From: Marcus Brinkmann
Subject: Re: some performance problems with async console client
Date: Fri, 14 Jun 2002 22:29:47 +0200
User-agent: Mutt/1.3.28i

On Fri, Jun 14, 2002 at 10:10:05PM +0200, Niels Möller wrote:
> One way to organize the client may be as follows:

I pondered this today, and came to an almost identical model!  I am happy
to get this second opinion.
 
> Second step: Let the notification thread check the length of the
> queue, if it is larger than some constant (say, 17 pending updates),
> empty the queue, and add a single entry that says "please poll".

> As a third step, one might also decrease the number of rpc:s as
> follows: Before the notification thread writes "poll", it cancels the
> notification request on the file.
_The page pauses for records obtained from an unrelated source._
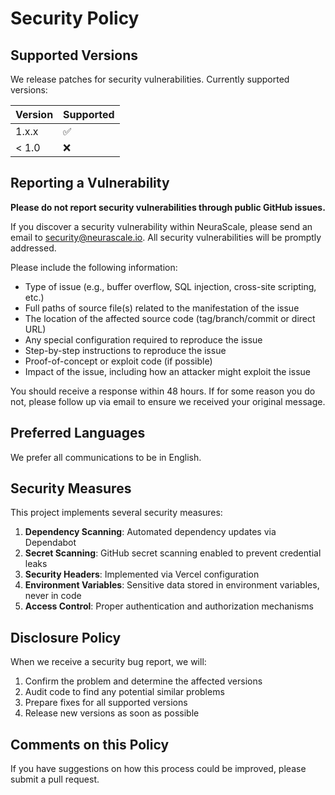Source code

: # Security Policy

## Supported Versions

We release patches for security vulnerabilities. Currently supported versions:

| Version | Supported          |
| ------- | ------------------ |
| 1.x.x   | :white_check_mark: |
| < 1.0   | :x:                |

## Reporting a Vulnerability

**Please do not report security vulnerabilities through public GitHub issues.**

If you discover a security vulnerability within NeuraScale, please send an email to security@neurascale.io. All security vulnerabilities will be promptly addressed.

Please include the following information:

- Type of issue (e.g., buffer overflow, SQL injection, cross-site scripting, etc.)
- Full paths of source file(s) related to the manifestation of the issue
- The location of the affected source code (tag/branch/commit or direct URL)
- Any special configuration required to reproduce the issue
- Step-by-step instructions to reproduce the issue
- Proof-of-concept or exploit code (if possible)
- Impact of the issue, including how an attacker might exploit the issue

You should receive a response within 48 hours. If for some reason you do not, please follow up via email to ensure we received your original message.

## Preferred Languages

We prefer all communications to be in English.

## Security Measures

This project implements several security measures:

1. **Dependency Scanning**: Automated dependency updates via Dependabot
2. **Secret Scanning**: GitHub secret scanning enabled to prevent credential leaks
3. **Security Headers**: Implemented via Vercel configuration
4. **Environment Variables**: Sensitive data stored in environment variables, never in code
5. **Access Control**: Proper authentication and authorization mechanisms

## Disclosure Policy

When we receive a security bug report, we will:

1. Confirm the problem and determine the affected versions
2. Audit code to find any potential similar problems
3. Prepare fixes for all supported versions
4. Release new versions as soon as possible

## Comments on this Policy

If you have suggestions on how this process could be improved, please submit a pull request.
When the update thread reads the
> "poll" element, it should do three things, in order: (i) sleep a short
> while, so that it doesn't consume 100% cpu, (ii) reenable
> notifications on the file, and (iii) finally redraw the entire screen.

Actually, if you look at the code you will see that there is a
FILE_CHANGE_NULL notification that is always the first notification sent by
the server for synchronization.  So this is already the "poll" message. 
This way what you said in step two and three can look like this:

If the notification thread (well, ports_manage_multithreaded is still
necessary, as Mach doesn't let you receive messages in the order they were
sent easily) doesn't have enough room on the queue to add the notification,
it just deletes the queue, destroys the notification port, sleeps a bit,
creates a new notification port and sends it to the server with
file_notify_changes.  Then the server will automatically send the "poll"
(FILE_CHANGE_NULL) message, which will fit on the now empty queue.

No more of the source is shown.